Research groups/keywords: 

Web Security

Chrome is as of today the most used web browser in the world. Chrome, as well as many other browser vendors like Opera, Brave or Vivaldi are based on Chromium, an open-sourced web browser developed by Google. Recently, Microsoft moved to adopt Chromium as the basis for Edge Chromium, the future of its web browser still under development. Brave, on the contrary is a browser created in 2016 to fight against privacy and more concretely against user tracking on Internet. Given its widespread use, around 75\% of the desktop users on Internet, the security of Chromium is paramount. 

Browser extensions are third party applications, usually developed by software developers who do not have any link with Chrome, and they are a very powerful way of enriching the browser experience of the user. The way the extensions are distributed is by using the Chrome Web Store, which is a central repository managed by Google. As some "googlers" recently claimed, approximately 10% of the browser extensions stored between 2012 and 2015 in the Web Store were classified as malware and deleted from the repository. Despite the many attempts done to improve the security and privacy of browser extensions, vulnerabilities still abound. Actually, despite Google's effort to improve its security and privacy, the installation of browser extensions might also be done by using external repositories, or installed through other methods such as visiting sites with capabilities to execute code in the user's machine, by clicking some banners or just by installing desktop applications. 

Different projects can be offered on this line so do not hesitate to contact me for further details. 

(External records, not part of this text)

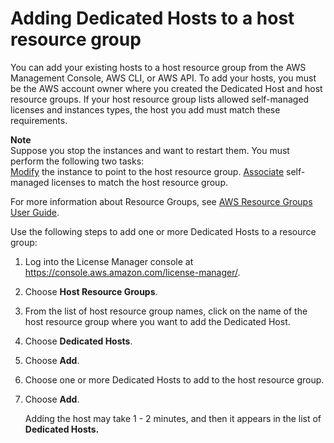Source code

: # Adding Dedicated Hosts to a host resource group<a name="add-hosts"></a>

You can add your existing hosts to a host resource group from the AWS Management Console, AWS CLI, or AWS API\. To add your hosts, you must be the AWS account owner where you created the Dedicated Host and host resource groups\. If your host resource group lists allowed self\-managed licenses and instances types, the host you add must match these requirements\. 

**Note**  
Suppose you stop the instances and want to restart them\. You must perform the following two tasks:  
 [Modify](https://docs.aws.amazon.com/AWSEC2/latest/APIReference/API_ModifyInstancePlacement.html) the instance to point to the host resource group\.
[Associate](https://docs.aws.amazon.com/license-manager/latest/APIReference/API_UpdateLicenseSpecificationsForResource.html) self\-managed licenses to match the host resource group\.

For more information about Resource Groups, see [AWS Resource Groups User Guide](https://docs.aws.amazon.com/ARG/latest/userguide/welcome.html)\.

Use the following steps to add one or more Dedicated Hosts to a resource group:

1. Log into the License Manager console at [https://console\.aws\.amazon\.com/license\-manager/](https://console.aws.amazon.com/license-manager/)\.

1. Choose **Host Resource Groups**\.

1. From the list of host resource group names, click on the name of the host resource group where you want to add the Dedicated Host\.

1. Choose **Dedicated Hosts**\. 

1. Choose **Add**\.

1. Choose one or more Dedicated Hosts to add to the host resource group\. 

1. Choose **Add**\.

   Adding the host may take 1 \- 2 minutes, and then it appears in the list of **Dedicated Hosts\.**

In the last years, a new way of generating and distributing secret tokens based on the heart signal has gained more and more popularity among security researchers. It can be seen how since the first paper appeared in 2004, proposing that the heart signal might be applied to cryptography, several proposals have been published in the literature. 

In brief, the heart signal---which is a continuous signal---is gathered by some sensors, and it is transformed into a discrete signal. This process is known as "quantization". While the first algorithm was introduced by Bao et al. and later improved by Xu et al. in 2011, the most common one was proposed by Rostami et al. two years later based on the previous ones. After then, many authors have used such quantization algorithm or a slight modification of it to extract a subset of the LSB from each IPI (ie, time interval between two R-peaks or heartbeats) due to its claimed entropy property.